[Opening Task inputs section]
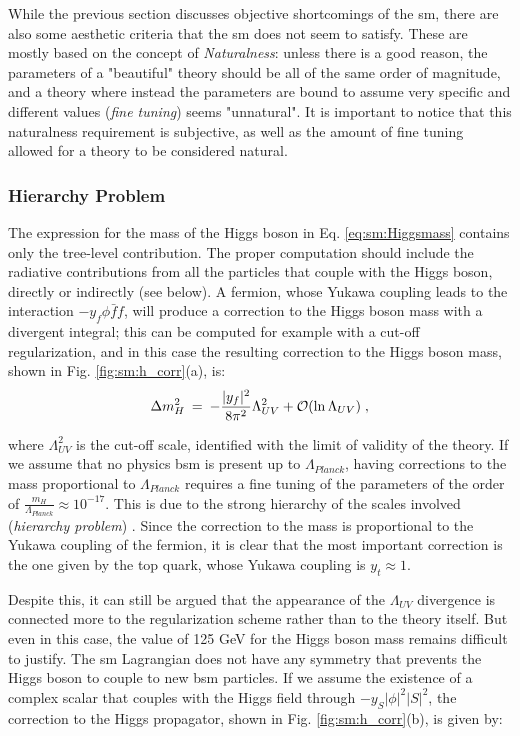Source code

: While the previous section discusses objective shortcomings of the \gls{sm}, there are also some aesthetic criteria that the \gls{sm} does not seem to satisfy. These are mostly based on the concept of \textit{Naturalness}: unless there is a good reason, the parameters of a "beautiful" theory should be all of the same order of magnitude, and a theory where instead the parameters are bound to assume very specific and different values (\textit{fine tuning}) seems "unnatural". It is important to notice that this naturalness requirement is subjective, as well as the amount of fine tuning allowed for a theory to be considered natural.


\subsubsection*{Hierarchy Problem}

The expression for the mass of the Higgs boson in Eq. \ref{eq:sm:Higgsmass} contains only the tree-level contribution. The proper computation should include the radiative contributions from all the particles that couple with the Higgs boson, directly or indirectly (see below). A fermion, whose Yukawa coupling leads to the interaction $-y_f \phi \bar{f} f$, will produce a correction to the Higgs boson mass with a divergent integral; this can be computed for example with a cut-off regularization, and in this case the resulting correction to the Higgs boson mass, shown in Fig. \ref{fig:sm:h_corr}(a), is:
\begin{equation}
\Delta m_H^2 \>=\>  
-{|y_f|^2\over 8 \pi^2} \Lambda_{UV}^2 + \mathcal{O}(\ln \Lambda_{UV} ) \; ,
\label{eq:divhf}
\end{equation}

\noindent where $\Lambda_{UV}^2$ is the cut-off scale, identified with the limit of validity of the theory. If we assume that no physics \gls{bsm} is present up to $\Lambda_{Planck}$, having corrections to the mass proportional to $\Lambda_{Planck}$ requires a fine tuning of the parameters of the order of $\frac{m_H}{\Lambda_{Planck}} \approx 10^{-17}$. This is due to the strong hierarchy of the scales involved (\textit{hierarchy problem}) \cite{Weinberg:1975gm, PhysRevD.20.2619, PhysRevD.14.1667, tHooft:1979rat}. Since the correction to the mass is proportional to the Yukawa coupling of the fermion, it is clear that the most important correction is the one given by the top quark, whose Yukawa coupling is $y_t \approx 1$. %

Despite this, it can still be argued that the appearance of the $\Lambda_{UV}$ divergence is connected more to the regularization scheme rather than to the theory itself. But even in this case, the value of 125 GeV for the Higgs boson mass remains difficult to justify. The \gls{sm} Lagrangian does not have any symmetry that prevents the Higgs boson to couple to new \gls{bsm} particles. If we assume the existence of a complex scalar that couples with the Higgs field through $ -y_S|\phi|^2 |S|^2$, the correction to the Higgs propagator, shown in Fig. \ref{fig:sm:h_corr}(b), is given by:

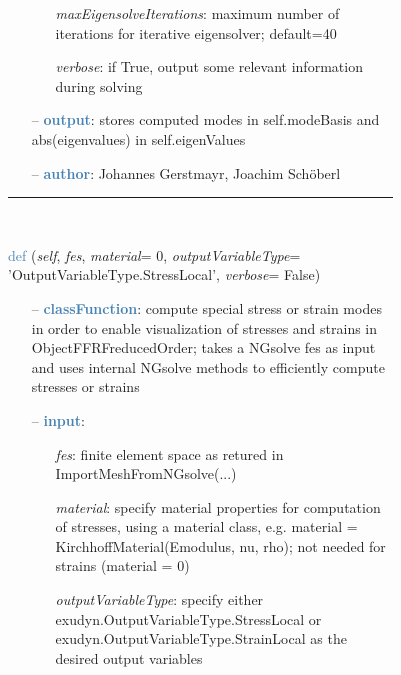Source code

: \begin{itemize}[leftmargin=1.4cm]
\begin{itemize}[leftmargin=0.5cm]
\begin{itemize}[leftmargin=1.4cm]
\begin{itemize}[leftmargin=1.4cm]
\begin{itemize}[leftmargin=0.5cm]
\begin{itemize}[leftmargin=0.7cm]
\begin{itemize}[leftmargin=1.2cm]
    \item[] {\it   maxEigensolveIterations}: maximum number of iterations for iterative eigensolver; default=40
    \item[] {\it   verbose}: if True, output some relevant information during solving
  \end{itemize}
  \item[--]  \textcolor{steelblue}{\bf output}: stores computed modes in self.modeBasis and abs(eigenvalues) in self.eigenValues  \item[--]  \textcolor{steelblue}{\bf author}: Johannes Gerstmayr, Joachim Sch\"oberl\vspace{12pt}\end{itemize}
%
\noindent\rule{8cm}{0.75pt}\vspace{1pt} \\ 
\begin{flushleft}
\noindent \textcolor{steelblue}{def {\bf {}}}\label{sec:FEM:FEMinterface:ComputePostProcessingModesNGsolve}
({\it self}, {\it fes}, {\it material}= 0, {\it outputVariableType}= 'OutputVariableType.StressLocal', {\it verbose}= False)
\end{flushleft}
\setlength{\itemindent}{0.7cm}
\begin{itemize}[leftmargin=0.7cm]
  \item[--]  \textcolor{steelblue}{\bf classFunction}: compute special stress or strain modes in order to enable visualization of stresses and strains in ObjectFFRFreducedOrder; takes a NGsolve fes as input and uses internal NGsolve methods to efficiently compute stresses or strains  \item[--]  \textcolor{steelblue}{\bf input}: \vspace{-6pt}
  \begin{itemize}[leftmargin=1.2cm]
\setlength{\itemindent}{-0.7cm}
    \item[] {\it fes}: finite element space as retured in ImportMeshFromNGsolve(...)
    \item[] {\it   material}: specify material properties for computation of stresses, using a material class, e.g. material = KirchhoffMaterial(Emodulus, nu, rho); not needed for strains (material = 0)
    \item[] {\it   outputVariableType}: specify either exudyn.OutputVariableType.StressLocal or exudyn.OutputVariableType.StrainLocal as the desired output variables
  \end{itemize}

\end{itemize}
\end{itemize}
\end{itemize}
\end{itemize}
\end{itemize}
\end{itemize}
[Closing Task inputs section]
> **The task**: All of the data must be set down exactly, with no pictures included.

> **Solution below**:
Source code

: While the previous section discusses objective shortcomings of the \gls{sm}, there are also some aesthetic criteria that the \gls{sm} does not seem to satisfy. These are mostly based on the concept of \textit{Naturalness}: unless there is a good reason, the parameters of a "beautiful" theory should be all of the same order of magnitude, and a theory where instead the parameters are bound to assume very specific and different values (\textit{fine tuning}) seems "unnatural". It is important to notice that this naturalness requirement is subjective, as well as the amount of fine tuning allowed for a theory to be considered natural.


\subsubsection*{Hierarchy Problem}

The expression for the mass of the Higgs boson in Eq. \ref{eq:sm:Higgsmass} contains only the tree-level contribution. The proper computation should include the radiative contributions from all the particles that couple with the Higgs boson, directly or indirectly (see below). A fermion, whose Yukawa coupling leads to the interaction $-y_f \phi \bar{f} f$, will produce a correction to the Higgs boson mass with a divergent integral; this can be computed for example with a cut-off regularization, and in this case the resulting correction to the Higgs boson mass, shown in Fig. \ref{fig:sm:h_corr}(a), is:
\begin{equation}
\Delta m_H^2 \>=\>  
-{|y_f|^2\over 8 \pi^2} \Lambda_{UV}^2 + \mathcal{O}(\ln \Lambda_{UV} ) \; ,
\label{eq:divhf}
\end{equation}

\noindent where $\Lambda_{UV}^2$ is the cut-off scale, identified with the limit of validity of the theory. If we assume that no physics \gls{bsm} is present up to $\Lambda_{Planck}$, having corrections to the mass proportional to $\Lambda_{Planck}$ requires a fine tuning of the parameters of the order of $\frac{m_H}{\Lambda_{Planck}} \approx 10^{-17}$. This is due to the strong hierarchy of the scales involved (\textit{hierarchy problem}) \cite{Weinberg:1975gm, PhysRevD.20.2619, PhysRevD.14.1667, tHooft:1979rat}. Since the correction to the mass is proportional to the Yukawa coupling of the fermion, it is clear that the most important correction is the one given by the top quark, whose Yukawa coupling is $y_t \approx 1$. %

Despite this, it can still be argued that the appearance of the $\Lambda_{UV}$ divergence is connected more to the regularization scheme rather than to the theory itself. But even in this case, the value of 125 GeV for the Higgs boson mass remains difficult to justify. The \gls{sm} Lagrangian does not have any symmetry that prevents the Higgs boson to couple to new \gls{bsm} particles. If we assume the existence of a complex scalar that couples with the Higgs field through $ -y_S|\phi|^2 |S|^2$, the correction to the Higgs propagator, shown in Fig. \ref{fig:sm:h_corr}(b), is given by:

Source code

: \begin{itemize}[leftmargin=1.4cm]
\begin{itemize}[leftmargin=0.5cm]
\begin{itemize}[leftmargin=1.4cm]
\begin{itemize}[leftmargin=1.4cm]
\begin{itemize}[leftmargin=0.5cm]
\begin{itemize}[leftmargin=0.7cm]
\begin{itemize}[leftmargin=1.2cm]
    \item[] {\it   maxEigensolveIterations}: maximum number of iterations for iterative eigensolver; default=40
    \item[] {\it   verbose}: if True, output some relevant information during solving
  \end{itemize}
  \item[--]  \textcolor{steelblue}{\bf output}: stores computed modes in self.modeBasis and abs(eigenvalues) in self.eigenValues  \item[--]  \textcolor{steelblue}{\bf author}: Johannes Gerstmayr, Joachim Sch\"oberl\vspace{12pt}\end{itemize}
%
\noindent\rule{8cm}{0.75pt}\vspace{1pt} \\ 
\begin{flushleft}
\noindent \textcolor{steelblue}{def {\bf {}}}\label{sec:FEM:FEMinterface:ComputePostProcessingModesNGsolve}
({\it self}, {\it fes}, {\it material}= 0, {\it outputVariableType}= 'OutputVariableType.StressLocal', {\it verbose}= False)
\end{flushleft}
\setlength{\itemindent}{0.7cm}
\begin{itemize}[leftmargin=0.7cm]
  \item[--]  \textcolor{steelblue}{\bf classFunction}: compute special stress or strain modes in order to enable visualization of stresses and strains in ObjectFFRFreducedOrder; takes a NGsolve fes as input and uses internal NGsolve methods to efficiently compute stresses or strains  \item[--]  \textcolor{steelblue}{\bf input}: \vspace{-6pt}
  \begin{itemize}[leftmargin=1.2cm]
\setlength{\itemindent}{-0.7cm}
    \item[] {\it fes}: finite element space as retured in ImportMeshFromNGsolve(...)
    \item[] {\it   material}: specify material properties for computation of stresses, using a material class, e.g. material = KirchhoffMaterial(Emodulus, nu, rho); not needed for strains (material = 0)
    \item[] {\it   outputVariableType}: specify either exudyn.OutputVariableType.StressLocal or exudyn.OutputVariableType.StrainLocal as the desired output variables
  \end{itemize}

\end{itemize}
\end{itemize}
\end{itemize}
\end{itemize}
\end{itemize}
\end{itemize}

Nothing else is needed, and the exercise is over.